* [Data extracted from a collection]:
=== Section Start ===

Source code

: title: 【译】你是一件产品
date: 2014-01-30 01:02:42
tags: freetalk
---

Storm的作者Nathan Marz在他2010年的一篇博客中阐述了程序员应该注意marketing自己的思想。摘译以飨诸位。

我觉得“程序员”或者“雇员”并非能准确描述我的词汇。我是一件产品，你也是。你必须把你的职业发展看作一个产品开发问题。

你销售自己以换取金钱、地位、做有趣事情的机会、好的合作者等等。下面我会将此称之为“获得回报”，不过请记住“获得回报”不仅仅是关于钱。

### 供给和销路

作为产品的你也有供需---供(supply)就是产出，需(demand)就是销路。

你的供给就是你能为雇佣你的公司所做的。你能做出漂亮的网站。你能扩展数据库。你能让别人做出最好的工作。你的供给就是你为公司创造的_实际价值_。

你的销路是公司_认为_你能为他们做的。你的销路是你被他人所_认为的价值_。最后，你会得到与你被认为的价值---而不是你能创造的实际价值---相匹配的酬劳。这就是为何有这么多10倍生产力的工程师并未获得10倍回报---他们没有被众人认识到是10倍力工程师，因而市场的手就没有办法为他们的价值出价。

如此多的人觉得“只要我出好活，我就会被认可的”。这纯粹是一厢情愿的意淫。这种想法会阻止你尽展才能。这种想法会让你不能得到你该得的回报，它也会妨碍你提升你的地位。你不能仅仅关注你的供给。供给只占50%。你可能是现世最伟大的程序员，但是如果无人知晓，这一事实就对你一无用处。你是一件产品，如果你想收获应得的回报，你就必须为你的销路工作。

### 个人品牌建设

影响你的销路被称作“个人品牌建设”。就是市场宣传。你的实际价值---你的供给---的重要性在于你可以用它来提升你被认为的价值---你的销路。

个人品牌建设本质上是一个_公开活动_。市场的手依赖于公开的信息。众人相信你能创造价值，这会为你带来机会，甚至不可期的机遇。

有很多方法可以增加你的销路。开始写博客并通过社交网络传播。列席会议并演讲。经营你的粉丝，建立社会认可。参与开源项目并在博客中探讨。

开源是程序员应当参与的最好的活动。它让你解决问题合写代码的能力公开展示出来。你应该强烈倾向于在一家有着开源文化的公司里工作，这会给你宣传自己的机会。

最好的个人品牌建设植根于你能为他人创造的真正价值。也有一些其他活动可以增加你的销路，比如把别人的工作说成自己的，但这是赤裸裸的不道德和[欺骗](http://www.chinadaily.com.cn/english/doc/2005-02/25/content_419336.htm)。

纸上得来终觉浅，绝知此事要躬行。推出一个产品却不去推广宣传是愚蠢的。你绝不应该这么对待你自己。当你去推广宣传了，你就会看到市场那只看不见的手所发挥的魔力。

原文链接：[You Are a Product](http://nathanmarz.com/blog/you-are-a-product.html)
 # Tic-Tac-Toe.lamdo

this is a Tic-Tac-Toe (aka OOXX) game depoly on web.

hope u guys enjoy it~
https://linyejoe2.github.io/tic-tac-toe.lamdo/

=== Section End ===

* [Your task]:
Copy every record above verbatim and in full.

* [The answer]:
Source code

: title: 【译】你是一件产品
date: 2014-01-30 01:02:42
tags: freetalk
---

Storm的作者Nathan Marz在他2010年的一篇博客中阐述了程序员应该注意marketing自己的思想。摘译以飨诸位。

我觉得“程序员”或者“雇员”并非能准确描述我的词汇。我是一件产品，你也是。你必须把你的职业发展看作一个产品开发问题。

你销售自己以换取金钱、地位、做有趣事情的机会、好的合作者等等。下面我会将此称之为“获得回报”，不过请记住“获得回报”不仅仅是关于钱。

### 供给和销路

作为产品的你也有供需---供(supply)就是产出，需(demand)就是销路。

你的供给就是你能为雇佣你的公司所做的。你能做出漂亮的网站。你能扩展数据库。你能让别人做出最好的工作。你的供给就是你为公司创造的_实际价值_。

你的销路是公司_认为_你能为他们做的。你的销路是你被他人所_认为的价值_。最后，你会得到与你被认为的价值---而不是你能创造的实际价值---相匹配的酬劳。这就是为何有这么多10倍生产力的工程师并未获得10倍回报---他们没有被众人认识到是10倍力工程师，因而市场的手就没有办法为他们的价值出价。

如此多的人觉得“只要我出好活，我就会被认可的”。这纯粹是一厢情愿的意淫。这种想法会阻止你尽展才能。这种想法会让你不能得到你该得的回报，它也会妨碍你提升你的地位。你不能仅仅关注你的供给。供给只占50%。你可能是现世最伟大的程序员，但是如果无人知晓，这一事实就对你一无用处。你是一件产品，如果你想收获应得的回报，你就必须为你的销路工作。

### 个人品牌建设

影响你的销路被称作“个人品牌建设”。就是市场宣传。你的实际价值---你的供给---的重要性在于你可以用它来提升你被认为的价值---你的销路。

个人品牌建设本质上是一个_公开活动_。市场的手依赖于公开的信息。众人相信你能创造价值，这会为你带来机会，甚至不可期的机遇。

有很多方法可以增加你的销路。开始写博客并通过社交网络传播。列席会议并演讲。经营你的粉丝，建立社会认可。参与开源项目并在博客中探讨。

开源是程序员应当参与的最好的活动。它让你解决问题合写代码的能力公开展示出来。你应该强烈倾向于在一家有着开源文化的公司里工作，这会给你宣传自己的机会。

最好的个人品牌建设植根于你能为他人创造的真正价值。也有一些其他活动可以增加你的销路，比如把别人的工作说成自己的，但这是赤裸裸的不道德和[欺骗](http://www.chinadaily.com.cn/english/doc/2005-02/25/content_419336.htm)。

纸上得来终觉浅，绝知此事要躬行。推出一个产品却不去推广宣传是愚蠢的。你绝不应该这么对待你自己。当你去推广宣传了，你就会看到市场那只看不见的手所发挥的魔力。

原文链接：[You Are a Product](http://nathanmarz.com/blog/you-are-a-product.html)
 # Tic-Tac-Toe.lamdo

this is a Tic-Tac-Toe (aka OOXX) game depoly on web.

hope u guys enjoy it~
https://linyejoe2.github.io/tic-tac-toe.lamdo/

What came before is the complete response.